# NOT New from NC



## buckchaser86 (Jun 10, 2009)

Welcome to AT.............Now get out! :wink:


----------



## pragmatic_lee (Jan 19, 2008)

buckchaser86 said:


> Welcome to AT.............Now get out! :wink:


:bartstush:


----------



## jmp51483 (Jan 14, 2010)

need a moral booster eh?! Well... You've probably been welcome all along, however your bum in the previous post isn't that attractive! ;-/


----------



## buckchaser86 (Jun 10, 2009)

Shame on you for thinking that I don't at least skim over these posts. Come on, I at least read the titles.... :lol:


----------



## pragmatic_lee (Jan 19, 2008)

jmp51483 said:


> need a moral booster eh?! Well... You've probably been welcome all along, however your bum in the previous post isn't that attractive! ;-/


No booster needed - just like to play around every once in a while to try and liven things up here a little. Wonder if you'd like this any better 











buckchaser86 said:


> Shame on you for thinking that I don't at least skim over these posts.
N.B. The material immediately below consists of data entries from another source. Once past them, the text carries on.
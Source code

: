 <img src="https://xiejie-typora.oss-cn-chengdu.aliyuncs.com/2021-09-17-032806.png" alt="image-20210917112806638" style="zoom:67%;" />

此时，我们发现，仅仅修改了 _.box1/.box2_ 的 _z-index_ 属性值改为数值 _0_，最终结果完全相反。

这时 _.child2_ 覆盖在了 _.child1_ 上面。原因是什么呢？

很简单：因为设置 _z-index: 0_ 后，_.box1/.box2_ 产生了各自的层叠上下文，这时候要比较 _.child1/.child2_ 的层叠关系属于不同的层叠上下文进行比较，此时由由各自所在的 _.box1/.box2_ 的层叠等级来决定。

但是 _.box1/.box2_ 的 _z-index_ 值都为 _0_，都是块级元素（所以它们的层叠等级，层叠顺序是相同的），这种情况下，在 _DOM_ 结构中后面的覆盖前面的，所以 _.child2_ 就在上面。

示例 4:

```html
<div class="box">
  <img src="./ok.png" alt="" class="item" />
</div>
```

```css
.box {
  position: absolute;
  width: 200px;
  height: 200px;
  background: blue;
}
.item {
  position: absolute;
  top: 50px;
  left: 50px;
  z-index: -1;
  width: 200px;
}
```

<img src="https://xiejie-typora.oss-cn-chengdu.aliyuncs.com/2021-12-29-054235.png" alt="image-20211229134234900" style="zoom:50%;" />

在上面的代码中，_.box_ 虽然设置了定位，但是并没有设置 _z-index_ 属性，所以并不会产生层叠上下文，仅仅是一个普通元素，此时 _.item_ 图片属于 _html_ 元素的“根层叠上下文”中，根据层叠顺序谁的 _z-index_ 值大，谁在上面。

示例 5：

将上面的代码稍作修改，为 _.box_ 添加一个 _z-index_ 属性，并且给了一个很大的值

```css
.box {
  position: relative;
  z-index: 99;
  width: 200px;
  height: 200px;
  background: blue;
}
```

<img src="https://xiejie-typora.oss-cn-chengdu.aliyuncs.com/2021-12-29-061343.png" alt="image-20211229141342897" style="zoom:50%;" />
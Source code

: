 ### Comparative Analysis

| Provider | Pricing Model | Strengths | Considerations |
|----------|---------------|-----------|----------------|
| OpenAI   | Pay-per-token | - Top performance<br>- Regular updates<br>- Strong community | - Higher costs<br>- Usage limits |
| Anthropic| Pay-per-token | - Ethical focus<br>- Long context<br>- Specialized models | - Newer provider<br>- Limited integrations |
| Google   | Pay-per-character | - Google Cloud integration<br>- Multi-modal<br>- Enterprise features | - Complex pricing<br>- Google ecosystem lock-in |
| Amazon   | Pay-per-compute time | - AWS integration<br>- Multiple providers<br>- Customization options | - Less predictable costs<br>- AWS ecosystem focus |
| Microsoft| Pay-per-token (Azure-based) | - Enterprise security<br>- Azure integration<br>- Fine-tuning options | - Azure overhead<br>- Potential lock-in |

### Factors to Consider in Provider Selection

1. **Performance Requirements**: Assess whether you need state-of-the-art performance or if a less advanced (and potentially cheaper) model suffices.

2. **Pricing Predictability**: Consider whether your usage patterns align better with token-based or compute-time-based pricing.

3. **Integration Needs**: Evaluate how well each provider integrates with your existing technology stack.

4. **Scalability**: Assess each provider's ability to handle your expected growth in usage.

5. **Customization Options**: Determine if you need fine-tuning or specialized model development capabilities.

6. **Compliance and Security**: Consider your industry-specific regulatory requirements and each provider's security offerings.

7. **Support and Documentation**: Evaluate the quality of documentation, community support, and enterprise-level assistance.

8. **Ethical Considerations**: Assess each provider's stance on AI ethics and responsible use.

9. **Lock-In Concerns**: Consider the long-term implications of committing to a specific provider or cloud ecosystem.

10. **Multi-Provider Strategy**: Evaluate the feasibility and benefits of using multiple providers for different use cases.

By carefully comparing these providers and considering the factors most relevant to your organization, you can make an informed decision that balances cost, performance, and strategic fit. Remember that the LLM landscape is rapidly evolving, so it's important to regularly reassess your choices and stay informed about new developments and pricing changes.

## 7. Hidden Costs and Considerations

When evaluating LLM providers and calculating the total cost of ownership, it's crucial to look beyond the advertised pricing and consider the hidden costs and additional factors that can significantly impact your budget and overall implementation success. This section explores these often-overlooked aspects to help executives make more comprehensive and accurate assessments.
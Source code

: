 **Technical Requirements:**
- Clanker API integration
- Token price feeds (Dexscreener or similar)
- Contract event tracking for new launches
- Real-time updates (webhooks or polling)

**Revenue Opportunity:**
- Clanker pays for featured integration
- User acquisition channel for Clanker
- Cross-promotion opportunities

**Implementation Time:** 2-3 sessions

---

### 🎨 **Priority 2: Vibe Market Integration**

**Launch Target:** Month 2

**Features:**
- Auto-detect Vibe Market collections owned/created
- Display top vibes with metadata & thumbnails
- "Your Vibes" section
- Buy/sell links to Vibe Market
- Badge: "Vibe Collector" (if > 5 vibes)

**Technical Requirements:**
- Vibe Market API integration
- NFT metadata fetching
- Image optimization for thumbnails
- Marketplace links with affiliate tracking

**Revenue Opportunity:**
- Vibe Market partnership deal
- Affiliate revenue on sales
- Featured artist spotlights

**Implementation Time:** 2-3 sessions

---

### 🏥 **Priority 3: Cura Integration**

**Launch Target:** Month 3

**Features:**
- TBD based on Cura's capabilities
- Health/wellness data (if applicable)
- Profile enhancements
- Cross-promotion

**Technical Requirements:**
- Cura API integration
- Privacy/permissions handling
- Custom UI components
Come on, I at least read the titles.... :lol:


Are you saying that if I had lied in my title, I might have had a "gotcha" with you?


----------



## BowArmory (Jun 21, 2010)

Who says now one read them!!!!


*Welcome to AT !!!*


----------



## Tim Roberts (Jul 13, 2002)

As this thread is off topic for this forum, I'd normally move this thread to somewhere more appropriate. :lol: But I'll this here.............for now. :nyah:


----------



## Bvan (Sep 16, 2008)

hello not new user haha


----------



## rycountryboy (Feb 21, 2008)

*:welcome: to AT not new user*


----------



## ivacic (Apr 6, 2010)

welcome to AT!


----------



## Dthbyhoyt (Dec 4, 2004)

I actually posted this >>>---------> :welcome: 2 ArcheryTalk a long time ago for ya , but it just made it


----------



## King (Dec 8, 2002)

Dumb, dumb, dumb!


----------